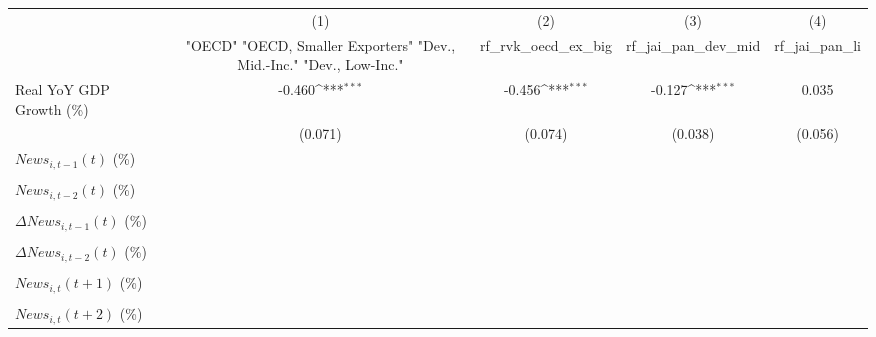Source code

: {
\def\sym#1{\ifmmode^{#1}\else\(^{#1}\)\fi}
\begin{tabular}{l*{4}{c}}
\toprule
                    &\multicolumn{1}{c}{(1)}&\multicolumn{1}{c}{(2)}&\multicolumn{1}{c}{(3)}&\multicolumn{1}{c}{(4)}\\
                    &\multicolumn{1}{c}{ "OECD" "OECD, Smaller Exporters" "Dev., Mid.-Inc." "Dev., Low-Inc."}&\multicolumn{1}{c}{rf_rvk_oecd_ex_big}&\multicolumn{1}{c}{rf_jai_pan_dev_mid}&\multicolumn{1}{c}{rf_jai_pan_li}\\
\midrule
Real YoY GDP Growth (\%)&      -0.460\sym{***}&      -0.456\sym{***}&      -0.127\sym{***}&       0.035         \\
                    &     (0.071)         &     (0.074)         &     (0.038)         &     (0.056)         \\
\addlinespace
$ News_{i,t-1}(t)$ (\%)&                     &                     &                     &                     \\
                    &                     &                     &                     &                     \\
\addlinespace
$ News_{i,t-2}(t)$ (\%)&                     &                     &                     &                     \\
                    &                     &                     &                     &                     \\
\addlinespace
$ \Delta News_{i,t-1}(t)$ (\%)&                     &                     &                     &                     \\
                    &                     &                     &                     &                     \\
\addlinespace
$ \Delta News_{i,t-2}(t)$ (\%)&                     &                     &                     &                     \\
                    &                     &                     &                     &                     \\
\addlinespace
$ News_{i,t}(t+1)$ (\%)&                     &                     &                     &                     \\
                    &                     &                     &                     &                     \\
\addlinespace
$ News_{i,t}(t+2)$ (\%)&                     &                     &                     &                     \\

\end{tabular}}
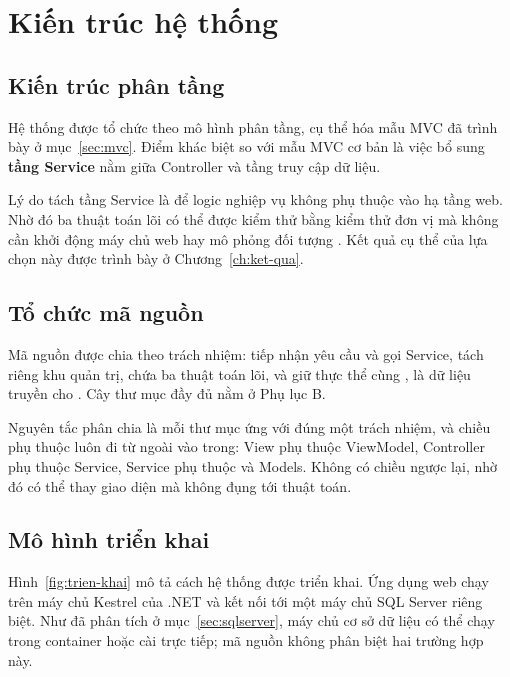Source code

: \section{Kiến trúc hệ thống}
\label{sec:kien-truc}

\subsection{Kiến trúc phân tầng}

Hệ thống được tổ chức theo mô hình phân tầng, cụ thể hóa mẫu MVC đã trình bày ở
mục~\ref{sec:mvc}. Điểm khác biệt so với mẫu MVC cơ bản là việc bổ sung
\textbf{tầng Service} nằm giữa Controller và tầng truy cập dữ liệu.



Lý do tách tầng Service là để logic nghiệp vụ không phụ thuộc vào hạ tầng web.
Nhờ đó ba thuật toán lõi có thể được kiểm thử bằng kiểm thử đơn vị mà không cần
khởi động máy chủ web hay mô phỏng đối tượng . Kết quả cụ thể
của lựa chọn này được trình bày ở Chương~\ref{ch:ket-qua}.

\subsection{Tổ chức mã nguồn}

Mã nguồn được chia theo trách nhiệm:  tiếp nhận yêu cầu và gọi
Service,  tách riêng khu quản trị,  chứa ba
thuật toán lõi,  và  giữ thực thể cùng
,  là dữ liệu truyền cho . Cây
thư mục đầy đủ nằm ở Phụ lục B.

Nguyên tắc phân chia là mỗi thư mục ứng với đúng một trách nhiệm, và chiều phụ
thuộc luôn đi từ ngoài vào trong: View phụ thuộc ViewModel, Controller phụ thuộc
Service, Service phụ thuộc  và Models. Không có chiều ngược
lại, nhờ đó có thể thay giao diện mà không đụng tới thuật toán.

\subsection{Mô hình triển khai}

Hình~\ref{fig:trien-khai} mô tả cách hệ thống được triển khai. Ứng dụng web chạy
trên máy chủ Kestrel của .NET và kết nối tới một máy chủ SQL Server riêng biệt.
Như đã phân tích ở mục~\ref{sec:sqlserver}, máy chủ cơ sở dữ liệu có thể chạy
trong container hoặc cài trực tiếp; mã nguồn không phân biệt hai trường hợp này.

□ □ □ □

• _Problem statement_:
All lines above from the one holding "Nguyên tắc phân" to the one holding "Service, Service phụ", inclusive, are to be copied exactly; no other line is wanted.

• _Written response_:
Nguyên tắc phân chia là mỗi thư mục ứng với đúng một trách nhiệm, và chiều phụ
thuộc luôn đi từ ngoài vào trong: View phụ thuộc ViewModel, Controller phụ thuộc
Service, Service phụ thuộc  và Models. Không có chiều ngược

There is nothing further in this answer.